Binary coded decimal arithmetic has fallen out of favor
among modern hardware designers, and it is poorly supported in most modern
programming languages, yet it is still occasionally appropriate. For example,
when a numeric field of a record in a text file must be incremented, the
methods presented here will be significantly faster than converting the textual
value to a binary integer, incrementing, and then converting back to text.
For programmers with a devious sense of humor, these methods
can be a very effective way to obfuscate code in languages such as C. These
techniques are also historically significant. The DEC (now Compaq) Alpha
architecture and the more recent Intel MMX extensions to the 80x86 architecture
both supporting manipulation of vectors of small objects such as pixels packed
into 64-bit words; the motive for this can be found in the much older ideas
described here.
In the following sections, all arithmetic is assumed to be
done in 32 bit registers (the algorithms are easily adapted to other word
lengths), and neither carry out nor overflow are deemed significant. The code
written for clarity, using C notation for operators and constants, with named
temporary variables whenever a subexpression in the computation is cited in the
text. Practical implementations will very likely use far fewer temporary
variables.
All of the number representations discussed here are
unsigned, although the subtraction operation rests on the use of ten's
complement arithmetic, and this, in turn, suggests the use of the ten's
complement operation for negation. In that case, number with a most significant
digit greater than 5 can be interpreted as negative numbers.
For unsigned decimal numbers (or for 10's complement numbers
with the same sign), the conventional unsigned binary comparison operators all
remain applicable with these decimal represenations. Thus, if A and B are
unsigned decimal numbers, and if > is the conventional
unsigned greater-than operator for binary numbers, A>B will
yield the correct results for comparing these numbers.
BCD Represenations
Binary coded decimal numbers may be represented in a number
of ways. The most obvious is packed BCD, where each decimal digit is
represented by a 4 bit field, and the digits are packed consecutively into a
computer word. This scheme allows 4 digits to be packed into a 16 bit word, or
8 digits into a 32 bit word, as shown below.
B31
B15
B0
|_ _ _ _ _ _ _ _ _ _ _ _ _ _ _ _|_ _ _ _
_ _ _ _ _ _ _ _ _ _ _ _|
|_|_|_|_|_|_|_|_|_|_|_|_|_|_|_|_|_|_|_|_|_|_|_|_|_|_|_|_|_|_|_|_|
| D7 |
D6 | D5 | D4 | D3 |
D2 | D1 | D0 |
In addition to its efficiency, this format is useful because
it is compatable with the use of hexidecimal I/O routines.

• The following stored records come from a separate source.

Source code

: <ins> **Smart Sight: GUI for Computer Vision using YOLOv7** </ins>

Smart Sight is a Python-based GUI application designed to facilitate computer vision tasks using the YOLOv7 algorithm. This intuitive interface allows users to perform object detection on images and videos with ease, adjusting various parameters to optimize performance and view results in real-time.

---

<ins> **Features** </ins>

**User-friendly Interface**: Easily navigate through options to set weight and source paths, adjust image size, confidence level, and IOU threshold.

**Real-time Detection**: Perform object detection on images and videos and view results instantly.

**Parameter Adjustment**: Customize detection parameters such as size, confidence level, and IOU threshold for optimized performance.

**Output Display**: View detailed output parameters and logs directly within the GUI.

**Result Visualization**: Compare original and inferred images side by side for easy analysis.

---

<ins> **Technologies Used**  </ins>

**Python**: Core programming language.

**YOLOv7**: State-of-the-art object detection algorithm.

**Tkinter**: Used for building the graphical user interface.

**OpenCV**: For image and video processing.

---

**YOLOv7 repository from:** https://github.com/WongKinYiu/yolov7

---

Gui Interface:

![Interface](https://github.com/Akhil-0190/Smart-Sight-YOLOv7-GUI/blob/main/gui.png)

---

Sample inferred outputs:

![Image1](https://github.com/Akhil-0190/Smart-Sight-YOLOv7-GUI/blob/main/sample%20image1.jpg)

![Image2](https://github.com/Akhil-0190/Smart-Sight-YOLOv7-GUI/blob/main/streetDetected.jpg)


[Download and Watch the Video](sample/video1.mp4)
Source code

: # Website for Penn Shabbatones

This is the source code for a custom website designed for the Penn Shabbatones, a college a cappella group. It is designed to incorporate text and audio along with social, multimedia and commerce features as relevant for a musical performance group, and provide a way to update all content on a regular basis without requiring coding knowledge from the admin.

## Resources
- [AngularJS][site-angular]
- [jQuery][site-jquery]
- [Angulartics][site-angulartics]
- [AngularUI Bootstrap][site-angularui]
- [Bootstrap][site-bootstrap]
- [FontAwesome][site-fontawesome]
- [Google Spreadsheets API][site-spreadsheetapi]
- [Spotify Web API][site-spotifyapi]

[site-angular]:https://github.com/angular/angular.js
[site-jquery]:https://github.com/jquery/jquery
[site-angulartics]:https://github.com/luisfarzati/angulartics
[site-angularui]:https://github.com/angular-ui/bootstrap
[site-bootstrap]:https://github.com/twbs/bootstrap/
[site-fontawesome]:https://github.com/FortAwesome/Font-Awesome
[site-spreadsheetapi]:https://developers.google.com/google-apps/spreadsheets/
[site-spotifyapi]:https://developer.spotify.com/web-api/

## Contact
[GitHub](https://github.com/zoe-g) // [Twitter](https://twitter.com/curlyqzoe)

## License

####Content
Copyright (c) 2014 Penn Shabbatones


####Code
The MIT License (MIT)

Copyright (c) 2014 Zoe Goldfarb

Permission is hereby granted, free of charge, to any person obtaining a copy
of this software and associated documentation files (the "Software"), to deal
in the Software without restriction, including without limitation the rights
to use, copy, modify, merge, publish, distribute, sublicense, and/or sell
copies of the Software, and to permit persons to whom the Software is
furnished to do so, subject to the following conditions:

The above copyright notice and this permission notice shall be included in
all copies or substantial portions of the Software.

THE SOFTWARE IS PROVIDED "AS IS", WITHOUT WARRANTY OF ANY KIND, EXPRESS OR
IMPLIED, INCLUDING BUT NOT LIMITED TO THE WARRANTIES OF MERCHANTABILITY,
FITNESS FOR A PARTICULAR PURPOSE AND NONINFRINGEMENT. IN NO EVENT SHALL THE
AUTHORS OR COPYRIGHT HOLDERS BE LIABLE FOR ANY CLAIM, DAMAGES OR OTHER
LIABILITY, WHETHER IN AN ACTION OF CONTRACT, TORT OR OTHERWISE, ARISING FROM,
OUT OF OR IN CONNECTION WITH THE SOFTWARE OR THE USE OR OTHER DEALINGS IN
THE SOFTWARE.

Traditionally,
packed BCD was viewed as requiring the use of special hardware to do BCD
arithmetic, but in fact, it is possible to add two packed BCD numbers using a
short sequence of conventional binary and logical operators.
Many early computers used 6-bit BCD codes, where
each BCD digit was padded to 6 bits. This was compatable with the 36, 48 and 60
bit words used by many computers in the 1950's and 1960's, and on both the
36-bit IBM 704-709 series of machines (up through the 7044 and 7094) and 60-bit
CDC 6600 series, this format was used to do BCD arithmetic without any special
hardware support. On a modern 16 or 32 bit machine, this allows 3 or a bit more
than 5 decimal digits per word, respectively.
B31
B15
B0
|_ _ _ _ _ _ _ _ _ _ _ _ _ _ _ _|_ _ _ _
_ _ _ _ _ _ _ _ _ _ _ _|
|_|_|_|_|_|_|_|_|_|_|_|_|_|_|_|_|_|_|_|_|_|_|_|_|_|_|_|_|_|_|_|_|
| D5|0 0| D4 |0
0| D3 |0 0| D2 |0 0| D1
|0 0| D0 |
In the 32 bit format, productive use can be made of the
fractional digit D5 for carry detection and propagation in extended precision
arithmetic operations.
It should be noted that in most historically important 6-bit
BCD collating sequences, all numerals other than zero were represented as shown
above, while zero was sometimes represented by the binary code 1010, allowing
the 6-bit code 000000 to be used for space. Ones in the two most significant
bits of each 6-bit byte were used in the codes for letters and punctuation
marks. See material on punched card codes for more detail on this
subject.
The methods discussed here can be extended to other padding
systems in obvious ways. For example, 6 5-bit fields can be packed into a
32-bit word, with one bit of padding between BCD digits. Alternately, 3 bits of
padding can be added between digits, so that a 32-bit word holds 4 complete
7-bit fields, plus 4 bits that can be used for a 5th BCD digit.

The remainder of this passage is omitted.